• _Problem to solve_
Return the lines below that contain the word "juego".

• _Records for processing_
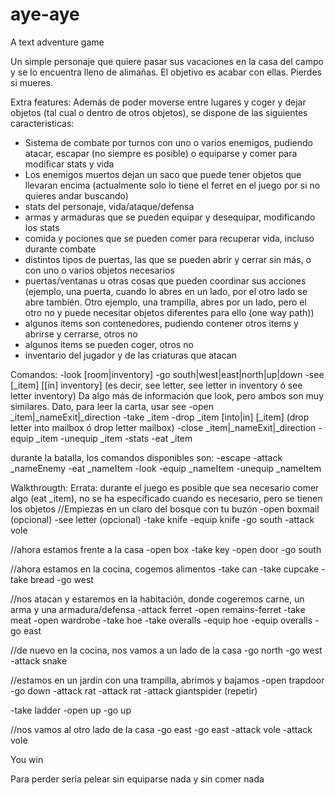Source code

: # aye-aye
A text adventure game

Un simple personaje que quiere pasar sus vacaciones en la casa del campo y se lo encuentra lleno de alimañas. El objetivo es acabar con ellas. Pierdes si mueres.

Extra features:
Además de poder moverse entre lugares y coger y dejar objetos (tal cual o dentro de otros objetos), se dispone de las siguientes caracteristicas:
- Sistema de combate por turnos con uno o varios enemigos, pudiendo atacar, escapar (no siempre es posible) o equiparse y comer para modificar stats y vida
- Los enemigos muertos dejan un saco que puede tener objetos que llevaran encima (actualmente solo lo tiene el ferret en el juego por si no quieres andar buscando)
- stats del personaje, vida/ataque/defensa
- armas y armaduras que se pueden equipar y desequipar, modificando los stats
- comida y pociones que se pueden comer para recuperar vida, incluso durante combate
- distintos tipos de puertas, las que se pueden abrir y cerrar sin más, o con uno o varios objetos necesarios
- puertas/ventanas u otras cosas que pueden coordinar sus acciones (ejemplo, una puerta, cuando lo abres en un lado, por el otro lado se abre también. Otro ejemplo, una trampilla, abres por un lado, pero el otro no y puede necesitar objetos diferentes para ello (one way path))
- algunos items son contenedores, pudiendo contener otros items y abrirse y cerrarse, otros no
- algunos items se pueden coger, otros no
- inventario del jugador y de las criaturas que atacan

Comandos:
-look [room|inventory]
-go south|west|east|north|up|down
-see [_item] [[in] inventory] (es decir, see letter, see letter in inventory ó see letter inventory) Da algo más de información que look, pero ambos son muy similares. Dato, para leer la carta, usar see
-open _item|_nameExit|_direction
-take _item
-drop _item [into|in] [_item] (drop letter into mailbox ó drop letter mailbox) 
-close _item|_nameExit|_direction
-equip _item
-unequip _item
-stats
-eat _item

durante la batalla, los comandos disponibles son:
-escape
-attack _nameEnemy
-eat _nameItem
-look
-equip _nameItem
-unequip _nameItem

Walkthrougth:
Errata: durante el juego es posible que sea necesario comer algo (eat _item), no se ha especificado cuando es necesario, pero se tienen los objetos
//Empiezas en un claro del bosque con tu buzón
-open boxmail (opcional)
-see letter (opcional)
-take knife
-equip knife
-go south
-attack vole

//ahora estamos frente a la casa
-open box
-take key
-open door
-go south

//ahora estamos en la cocina, cogemos alimentos
-take can
-take cupcake
-take bread
-go west

//nos atacan y estaremos en la habitación, donde cogeremos carne, un arma y una armadura/defensa
-attack ferret
-open remains-ferret
-take meat
-open wardrobe
-take hoe
-take overalls
-equip hoe
-equip overalls
-go east

//de nuevo en la cocina, nos vamos a un lado de la casa
-go north
-go west
-attack snake

//estamos en un jardin con una trampilla, abrimos y bajamos
-open trapdoor
-go down
-attack rat
-attack rat
-attack giantspider (repetir)

-take ladder
-open up
-go up

//nos vamos al otro lado de la casa
-go east
-go east
-attack vole
-attack vole

You win

Para perder sería pelear sin equiparse nada y sin comer nada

• _Task result_
- Los enemigos muertos dejan un saco que puede tener objetos que llevaran encima (actualmente solo lo tiene el ferret en el juego por si no quieres andar buscando)
Errata: durante el juego es posible que sea necesario comer algo (eat _item), no se ha especificado cuando es necesario, pero se tienen los objetos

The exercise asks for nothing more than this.